[Start of Attachment]

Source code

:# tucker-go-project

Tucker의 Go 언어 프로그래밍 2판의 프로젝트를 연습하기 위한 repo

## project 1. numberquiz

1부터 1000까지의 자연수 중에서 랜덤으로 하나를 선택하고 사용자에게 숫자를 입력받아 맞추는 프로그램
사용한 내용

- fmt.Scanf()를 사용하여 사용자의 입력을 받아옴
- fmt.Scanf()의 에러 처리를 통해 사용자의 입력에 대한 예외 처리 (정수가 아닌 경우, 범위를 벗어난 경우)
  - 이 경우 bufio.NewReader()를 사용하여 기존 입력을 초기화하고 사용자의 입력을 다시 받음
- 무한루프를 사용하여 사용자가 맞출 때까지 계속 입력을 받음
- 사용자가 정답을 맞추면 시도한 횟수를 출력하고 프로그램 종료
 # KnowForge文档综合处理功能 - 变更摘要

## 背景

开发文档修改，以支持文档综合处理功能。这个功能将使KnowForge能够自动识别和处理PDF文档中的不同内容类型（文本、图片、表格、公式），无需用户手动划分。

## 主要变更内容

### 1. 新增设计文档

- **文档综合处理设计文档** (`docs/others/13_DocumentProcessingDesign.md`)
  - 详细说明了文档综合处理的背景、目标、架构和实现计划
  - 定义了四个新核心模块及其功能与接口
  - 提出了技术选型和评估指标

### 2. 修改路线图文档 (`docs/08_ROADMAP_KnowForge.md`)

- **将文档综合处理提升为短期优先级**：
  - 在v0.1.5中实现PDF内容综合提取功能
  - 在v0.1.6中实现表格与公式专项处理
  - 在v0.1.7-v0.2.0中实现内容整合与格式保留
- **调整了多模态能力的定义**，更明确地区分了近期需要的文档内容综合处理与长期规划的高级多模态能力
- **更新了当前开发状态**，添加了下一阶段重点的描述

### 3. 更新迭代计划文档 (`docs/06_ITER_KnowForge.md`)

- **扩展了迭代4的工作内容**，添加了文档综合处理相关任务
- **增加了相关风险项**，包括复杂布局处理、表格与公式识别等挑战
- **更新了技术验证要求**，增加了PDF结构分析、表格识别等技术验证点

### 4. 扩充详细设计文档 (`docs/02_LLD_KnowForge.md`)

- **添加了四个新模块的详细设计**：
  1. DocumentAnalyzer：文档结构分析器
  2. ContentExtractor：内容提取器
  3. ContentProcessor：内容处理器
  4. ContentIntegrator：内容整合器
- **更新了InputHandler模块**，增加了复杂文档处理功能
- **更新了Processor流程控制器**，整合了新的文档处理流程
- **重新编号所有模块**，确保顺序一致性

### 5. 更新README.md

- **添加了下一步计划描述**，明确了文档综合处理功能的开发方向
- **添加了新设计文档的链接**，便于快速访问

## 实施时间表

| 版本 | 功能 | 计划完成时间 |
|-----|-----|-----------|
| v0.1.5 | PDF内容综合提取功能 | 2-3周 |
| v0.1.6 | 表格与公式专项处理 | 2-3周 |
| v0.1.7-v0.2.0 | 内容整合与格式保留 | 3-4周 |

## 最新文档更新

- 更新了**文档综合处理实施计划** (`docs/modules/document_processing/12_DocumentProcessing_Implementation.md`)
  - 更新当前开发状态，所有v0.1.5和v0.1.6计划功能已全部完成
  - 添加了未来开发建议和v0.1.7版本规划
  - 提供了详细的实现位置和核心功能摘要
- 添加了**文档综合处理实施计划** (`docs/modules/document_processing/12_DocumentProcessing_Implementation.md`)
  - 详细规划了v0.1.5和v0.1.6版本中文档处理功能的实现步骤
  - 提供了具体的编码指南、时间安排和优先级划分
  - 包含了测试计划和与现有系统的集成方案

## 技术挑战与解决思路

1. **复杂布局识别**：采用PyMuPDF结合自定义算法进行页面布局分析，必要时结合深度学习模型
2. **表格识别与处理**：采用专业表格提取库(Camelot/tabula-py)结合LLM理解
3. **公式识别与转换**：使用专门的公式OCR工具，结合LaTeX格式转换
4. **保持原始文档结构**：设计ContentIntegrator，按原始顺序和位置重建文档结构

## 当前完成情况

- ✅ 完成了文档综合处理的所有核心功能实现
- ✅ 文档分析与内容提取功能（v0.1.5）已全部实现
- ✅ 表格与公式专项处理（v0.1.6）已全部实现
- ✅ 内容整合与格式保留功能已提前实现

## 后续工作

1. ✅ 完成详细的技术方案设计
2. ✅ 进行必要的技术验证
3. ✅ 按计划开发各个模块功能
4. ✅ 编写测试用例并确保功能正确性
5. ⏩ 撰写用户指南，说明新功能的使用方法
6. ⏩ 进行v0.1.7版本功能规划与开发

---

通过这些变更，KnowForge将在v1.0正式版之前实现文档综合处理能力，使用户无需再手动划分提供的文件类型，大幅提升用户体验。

[End of Attachment]

● ACTIVITY
Every record needs to be written out again, exactly as it was given.

● EXERCISE RESPONSE
Source code

:# tucker-go-project

Tucker의 Go 언어 프로그래밍 2판의 프로젝트를 연습하기 위한 repo

## project 1. numberquiz

1부터 1000까지의 자연수 중에서 랜덤으로 하나를 선택하고 사용자에게 숫자를 입력받아 맞추는 프로그램
사용한 내용

- fmt.Scanf()를 사용하여 사용자의 입력을 받아옴
- fmt.Scanf()의 에러 처리를 통해 사용자의 입력에 대한 예외 처리 (정수가 아닌 경우, 범위를 벗어난 경우)
  - 이 경우 bufio.NewReader()를 사용하여 기존 입력을 초기화하고 사용자의 입력을 다시 받음
- 무한루프를 사용하여 사용자가 맞출 때까지 계속 입력을 받음
- 사용자가 정답을 맞추면 시도한 횟수를 출력하고 프로그램 종료
 # KnowForge文档综合处理功能 - 变更摘要

## 背景

开发文档修改，以支持文档综合处理功能。这个功能将使KnowForge能够自动识别和处理PDF文档中的不同内容类型（文本、图片、表格、公式），无需用户手动划分。

## 主要变更内容

### 1. 新增设计文档

- **文档综合处理设计文档** (`docs/others/13_DocumentProcessingDesign.md`)
  - 详细说明了文档综合处理的背景、目标、架构和实现计划
  - 定义了四个新核心模块及其功能与接口
  - 提出了技术选型和评估指标

### 2. 修改路线图文档 (`docs/08_ROADMAP_KnowForge.md`)

- **将文档综合处理提升为短期优先级**：
  - 在v0.1.5中实现PDF内容综合提取功能
  - 在v0.1.6中实现表格与公式专项处理
  - 在v0.1.7-v0.2.0中实现内容整合与格式保留
- **调整了多模态能力的定义**，更明确地区分了近期需要的文档内容综合处理与长期规划的高级多模态能力
- **更新了当前开发状态**，添加了下一阶段重点的描述

### 3. 更新迭代计划文档 (`docs/06_ITER_KnowForge.md`)

- **扩展了迭代4的工作内容**，添加了文档综合处理相关任务
- **增加了相关风险项**，包括复杂布局处理、表格与公式识别等挑战
- **更新了技术验证要求**，增加了PDF结构分析、表格识别等技术验证点

### 4. 扩充详细设计文档 (`docs/02_LLD_KnowForge.md`)

- **添加了四个新模块的详细设计**：
  1. DocumentAnalyzer：文档结构分析器
  2. ContentExtractor：内容提取器
  3. ContentProcessor：内容处理器
  4. ContentIntegrator：内容整合器
- **更新了InputHandler模块**，增加了复杂文档处理功能
- **更新了Processor流程控制器**，整合了新的文档处理流程
- **重新编号所有模块**，确保顺序一致性

### 5. 更新README.md

- **添加了下一步计划描述**，明确了文档综合处理功能的开发方向
- **添加了新设计文档的链接**，便于快速访问

## 实施时间表

| 版本 | 功能 | 计划完成时间 |
|-----|-----|-----------|
| v0.1.5 | PDF内容综合提取功能 | 2-3周 |
| v0.1.6 | 表格与公式专项处理 | 2-3周 |
| v0.1.7-v0.2.0 | 内容整合与格式保留 | 3-4周 |

## 最新文档更新

- 更新了**文档综合处理实施计划** (`docs/modules/document_processing/12_DocumentProcessing_Implementation.md`)
  - 更新当前开发状态，所有v0.1.5和v0.1.6计划功能已全部完成
  - 添加了未来开发建议和v0.1.7版本规划
  - 提供了详细的实现位置和核心功能摘要
- 添加了**文档综合处理实施计划** (`docs/modules/document_processing/12_DocumentProcessing_Implementation.md`)
  - 详细规划了v0.1.5和v0.1.6版本中文档处理功能的实现步骤
  - 提供了具体的编码指南、时间安排和优先级划分
  - 包含了测试计划和与现有系统的集成方案

## 技术挑战与解决思路

1. **复杂布局识别**：采用PyMuPDF结合自定义算法进行页面布局分析，必要时结合深度学习模型
2. **表格识别与处理**：采用专业表格提取库(Camelot/tabula-py)结合LLM理解
3. **公式识别与转换**：使用专门的公式OCR工具，结合LaTeX格式转换
4. **保持原始文档结构**：设计ContentIntegrator，按原始顺序和位置重建文档结构

## 当前完成情况

- ✅ 完成了文档综合处理的所有核心功能实现
- ✅ 文档分析与内容提取功能（v0.1.5）已全部实现
- ✅ 表格与公式专项处理（v0.1.6）已全部实现
- ✅ 内容整合与格式保留功能已提前实现

## 后续工作

1. ✅ 完成详细的技术方案设计
2. ✅ 进行必要的技术验证
3. ✅ 按计划开发各个模块功能
4. ✅ 编写测试用例并确保功能正确性
5. ⏩ 撰写用户指南，说明新功能的使用方法
6. ⏩ 进行v0.1.7版本功能规划与开发

---

通过这些变更，KnowForge将在v1.0正式版之前实现文档综合处理能力，使用户无需再手动划分提供的文件类型，大幅提升用户体验。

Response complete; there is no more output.